凌晨三点的钟声穿透雪松别墅的寂静时,沈星遥是被喉间的腥甜惊醒的。他踉跄着冲进浴室,紫藤花信息素因剧痛而紊乱,在镜面上凝成破碎的花影。剧烈的咳嗽震得胸腔发疼,掌心摊开时,刺目的猩红在惨白的灯光下格外狰狞。
“又弄脏了……”他喃喃自语,声音沙哑得像被砂纸磨过。从毛巾架上扯下毛巾擦手,动作熟稔得如同每日呼吸。镜中的少年黑发凌乱,紫眸下方有着挥之不去的青影,校服领口露出的后颈腺体处,标记的雪松纹因疼痛而黯淡无光。
顾珩推开浴室门时,正看见沈星遥蹲在地上擦拭瓷砖缝里的血迹,紫藤花信息素虚弱地飘着,像随时会熄灭的烛火。“遥遥?”他声音里带着刚睡醒的沙哑,雪松味信息素在看到洗手台上的血渍时,骤然收紧。
沈星遥身体一僵,慌忙将沾血的毛巾藏到身后,指尖却在颤抖:“对不起……弄脏了你的地板……”他低着头,黑发遮住大半张脸,仿佛那摊血迹是什么不可饶恕的罪孽。
顾珩的心脏猛地一抽,雪松味信息素瞬间包裹住他冰凉的身体。

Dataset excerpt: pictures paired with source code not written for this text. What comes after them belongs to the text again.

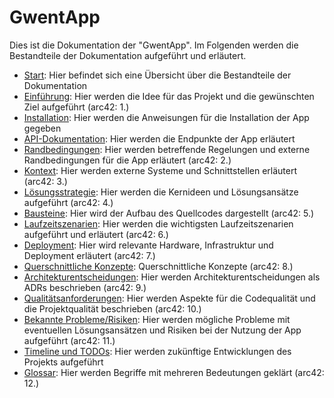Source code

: # GwentApp

Dies ist die Dokumentation der "GwentApp". Im Folgenden werden die Bestandteile der Dokumentation aufgeführt und erläutert.

- [Start](start.md): Hier befindet sich eine Übersicht über die Bestandteile der Dokumentation
- [Einführung](einfuhrung.md): Hier werden die Idee für das Projekt und die gewünschten Ziel aufgeführt (arc42: 1.)
- [Installation](installation.md): Hier werden die Anweisungen für die Installation der App gegeben 
- [API-Dokumentation](api_dokumentation.md): Hier werden die Endpunkte der App erläutert
- [Randbedingungen](randbedingungen.md): Hier werden betreffende Regelungen und externe Randbedingungen für die App erläutert (arc42: 2.) 
- [Kontext](kontext.md): Hier werden externe Systeme und Schnittstellen erläutert (arc42: 3.)
- [Lösungsstrategie](lösungsstrategie.md): Hier werden die Kernideen und Lösungsansätze aufgeführt (arc42: 4.) 
- [Bausteine](baustein.md): Hier wird der Aufbau des Quellcodes dargestellt (arc42: 5.)
- [Laufzeitszenarien](laufzeitszenarien.md): Hier werden die wichtigsten Laufzeitszenarien aufgeführt und erläutert (arc42: 6.)
- [Deployment](verteilungssicht.md): Hier wird relevante Hardware, Infrastruktur und Deployment erläutert (arc42: 7.)
- [Querschnittliche Konzepte](querschnitt.md): Querschnittliche Konzepte (arc42: 8.)
- [Architekturentscheidungen](architektur.md): Hier werden Architekturentscheidungen als ADRs beschrieben  (arc42: 9.)
- [Qualitätsanforderungen](qualitätsanforderungen.md): Hier werden Aspekte für die Codequalität und die Projektqualität beschrieben (arc42: 10.)
- [Bekannte Probleme/Risiken](probleme_risiken.md): Hier werden mögliche Probleme mit eventuellen Lösungsansätzen und Risiken bei der Nutzung der App aufgeführt (arc42: 11.)
- [Timeline und TODOs](timeline_todos.md): Hier werden zukünftige Entwicklungen des Projekts aufgeführt 
- [Glossar](glossar.md): Hier werden Begriffe mit mehreren Bedeutungen geklärt (arc42: 12.)
<!--- [ADRs](adr.md): Hier werden Bestimmte Entscheidungen in dem Projekt aufgeführt und erläutert--> 
<!-- - [Lizenz](lizenz.md): Hier ist die Lizenz für das Projekt zu finden -->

他想起监控里沈星遥咳血后那句“真麻烦”,想起老屋里他对着过期面包发呆的模样,金瞳里翻涌着难以言喻的疼惜。“跟我说什么对不起。”他蹲下身,指尖擦过沈星遥嘴角的血渍,“哪里疼?”
“没……没事……”沈星遥想躲开,却被顾珩扣住后颈,Alpha的指尖按在他发烫的腺体上,那里的信息素频率低得可怕。雪松味信息素探入他的身体,精准定位到胃部的炎症区域,却在触到那些陈旧的伤疤时,骤然一滞——那是长期营养不良和应激反应留下的痕迹。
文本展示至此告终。